Exercise details: Filter the data for lines with the word "Paraíso" and copy those lines.

╭──

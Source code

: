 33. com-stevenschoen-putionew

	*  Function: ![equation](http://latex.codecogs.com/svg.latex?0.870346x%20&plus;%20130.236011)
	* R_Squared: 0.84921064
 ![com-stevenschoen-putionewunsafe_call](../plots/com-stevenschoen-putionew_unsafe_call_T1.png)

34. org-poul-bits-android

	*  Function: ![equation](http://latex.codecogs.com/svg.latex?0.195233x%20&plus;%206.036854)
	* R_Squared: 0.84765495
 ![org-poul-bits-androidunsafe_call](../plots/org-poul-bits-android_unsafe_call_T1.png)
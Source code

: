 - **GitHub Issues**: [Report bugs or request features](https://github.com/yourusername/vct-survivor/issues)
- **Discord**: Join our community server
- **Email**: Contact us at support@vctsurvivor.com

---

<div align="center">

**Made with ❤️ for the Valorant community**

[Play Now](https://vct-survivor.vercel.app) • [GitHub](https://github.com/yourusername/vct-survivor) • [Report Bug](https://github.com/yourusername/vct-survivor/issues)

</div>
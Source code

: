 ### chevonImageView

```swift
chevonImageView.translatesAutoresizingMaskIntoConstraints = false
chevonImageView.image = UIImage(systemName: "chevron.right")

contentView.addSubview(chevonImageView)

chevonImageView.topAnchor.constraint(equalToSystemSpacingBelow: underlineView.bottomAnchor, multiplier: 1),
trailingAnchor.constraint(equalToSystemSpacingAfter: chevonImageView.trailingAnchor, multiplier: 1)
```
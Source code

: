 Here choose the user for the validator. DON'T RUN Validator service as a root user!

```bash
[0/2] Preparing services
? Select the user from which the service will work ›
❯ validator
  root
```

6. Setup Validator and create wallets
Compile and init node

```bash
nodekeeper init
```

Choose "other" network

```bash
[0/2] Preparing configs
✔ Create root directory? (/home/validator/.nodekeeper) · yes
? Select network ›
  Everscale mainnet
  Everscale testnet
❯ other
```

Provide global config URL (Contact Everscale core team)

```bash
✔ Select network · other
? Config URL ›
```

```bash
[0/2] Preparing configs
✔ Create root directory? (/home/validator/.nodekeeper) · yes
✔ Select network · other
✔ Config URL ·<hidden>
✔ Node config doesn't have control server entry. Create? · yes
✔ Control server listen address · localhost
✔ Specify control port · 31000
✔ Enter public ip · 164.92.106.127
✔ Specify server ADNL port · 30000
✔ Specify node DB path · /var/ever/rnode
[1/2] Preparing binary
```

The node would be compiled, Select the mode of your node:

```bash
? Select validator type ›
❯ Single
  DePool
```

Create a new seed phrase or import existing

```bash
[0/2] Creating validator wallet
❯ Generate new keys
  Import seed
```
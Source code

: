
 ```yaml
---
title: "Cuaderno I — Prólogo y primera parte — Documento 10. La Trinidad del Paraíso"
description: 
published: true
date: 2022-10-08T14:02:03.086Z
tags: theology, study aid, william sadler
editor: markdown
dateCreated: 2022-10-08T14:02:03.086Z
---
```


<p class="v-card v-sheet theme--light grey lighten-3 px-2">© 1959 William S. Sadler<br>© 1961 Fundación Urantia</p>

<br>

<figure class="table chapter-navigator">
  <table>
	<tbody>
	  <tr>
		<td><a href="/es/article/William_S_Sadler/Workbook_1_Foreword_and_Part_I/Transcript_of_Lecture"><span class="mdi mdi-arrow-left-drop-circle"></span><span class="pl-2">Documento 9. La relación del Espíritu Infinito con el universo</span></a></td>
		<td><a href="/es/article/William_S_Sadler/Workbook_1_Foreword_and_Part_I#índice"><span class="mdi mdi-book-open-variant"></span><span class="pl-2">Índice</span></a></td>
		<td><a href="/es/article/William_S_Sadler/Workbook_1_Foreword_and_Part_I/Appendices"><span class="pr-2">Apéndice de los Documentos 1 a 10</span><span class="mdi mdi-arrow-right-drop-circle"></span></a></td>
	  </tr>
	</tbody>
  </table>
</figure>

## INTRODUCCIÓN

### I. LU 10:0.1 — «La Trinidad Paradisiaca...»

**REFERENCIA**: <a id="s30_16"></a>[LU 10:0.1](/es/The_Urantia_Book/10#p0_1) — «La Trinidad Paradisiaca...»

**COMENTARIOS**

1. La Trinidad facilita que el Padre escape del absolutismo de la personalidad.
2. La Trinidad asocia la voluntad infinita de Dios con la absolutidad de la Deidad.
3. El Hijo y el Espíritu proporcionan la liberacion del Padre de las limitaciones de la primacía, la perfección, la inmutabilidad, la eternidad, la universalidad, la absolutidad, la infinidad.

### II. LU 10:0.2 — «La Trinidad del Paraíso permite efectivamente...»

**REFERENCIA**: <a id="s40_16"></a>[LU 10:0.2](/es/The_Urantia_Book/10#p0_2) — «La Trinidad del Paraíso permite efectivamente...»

╰──

Answer section:
title: "Cuaderno I — Prólogo y primera parte — Documento 10. La Trinidad del Paraíso"
### II. LU 10:0.2 — «La Trinidad del Paraíso permite efectivamente...»
**REFERENCIA**: <a id="s40_16"></a>[LU 10:0.2](/es/The_Urantia_Book/10#p0_2) — «La Trinidad del Paraíso permite efectivamente...»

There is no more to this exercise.